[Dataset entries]

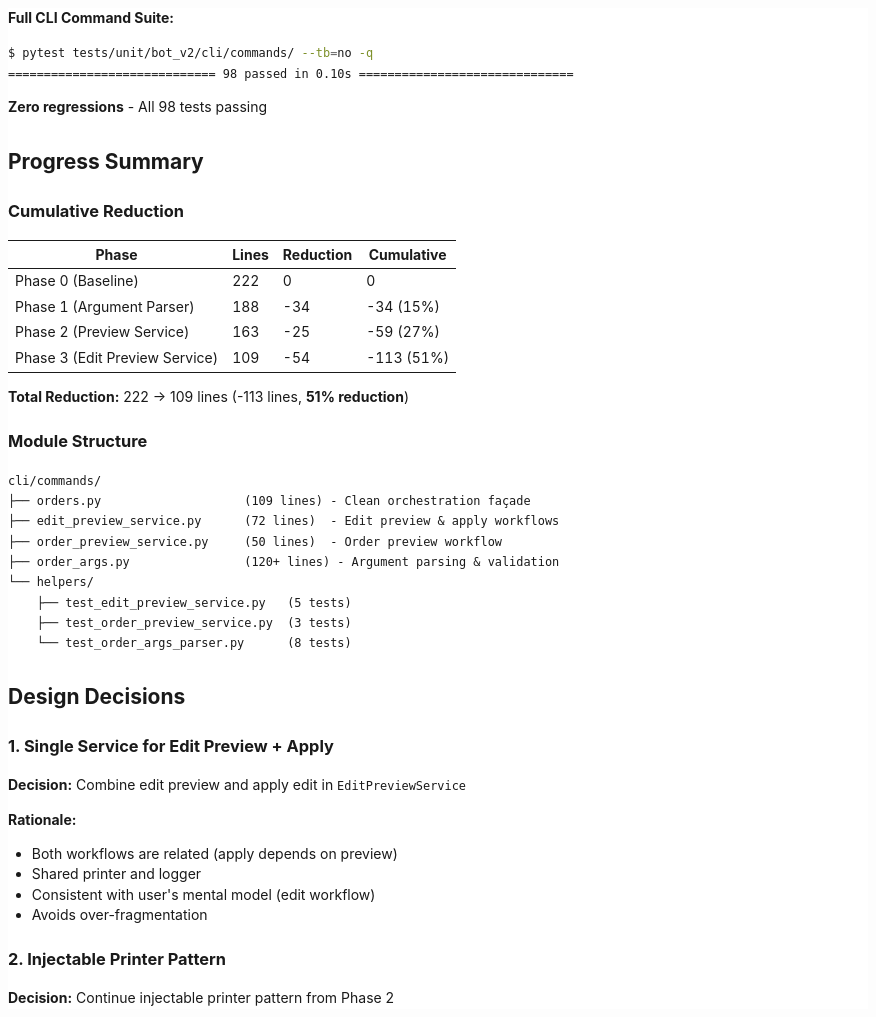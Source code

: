**Full CLI Command Suite:**
```bash
$ pytest tests/unit/bot_v2/cli/commands/ --tb=no -q
============================= 98 passed in 0.10s ==============================
```

**Zero regressions** - All 98 tests passing

## Progress Summary

### Cumulative Reduction

| Phase | Lines | Reduction | Cumulative |
|-------|-------|-----------|------------|
| Phase 0 (Baseline) | 222 | 0 | 0 |
| Phase 1 (Argument Parser) | 188 | -34 | -34 (15%) |
| Phase 2 (Preview Service) | 163 | -25 | -59 (27%) |
| Phase 3 (Edit Preview Service) | 109 | -54 | -113 (51%) |

**Total Reduction:** 222 → 109 lines (-113 lines, **51% reduction**)

### Module Structure

```
cli/commands/
├── orders.py                    (109 lines) - Clean orchestration façade
├── edit_preview_service.py      (72 lines)  - Edit preview & apply workflows
├── order_preview_service.py     (50 lines)  - Order preview workflow
├── order_args.py                (120+ lines) - Argument parsing & validation
└── helpers/
    ├── test_edit_preview_service.py   (5 tests)
    ├── test_order_preview_service.py  (3 tests)
    └── test_order_args_parser.py      (8 tests)
```

## Design Decisions

### 1. Single Service for Edit Preview + Apply

**Decision:** Combine edit preview and apply edit in `EditPreviewService`

**Rationale:**
- Both workflows are related (apply depends on preview)
- Shared printer and logger
- Consistent with user's mental model (edit workflow)
- Avoids over-fragmentation

### 2. Injectable Printer Pattern

**Decision:** Continue injectable printer pattern from Phase 2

#### TASK REQUIREMENTS
Among the lines above, which ones include the word "Argument"? Copy them.

#### ANSWER AREA
| Phase 1 (Argument Parser) | 188 | -34 | -34 (15%) |
├── order_args.py                (120+ lines) - Argument parsing & validation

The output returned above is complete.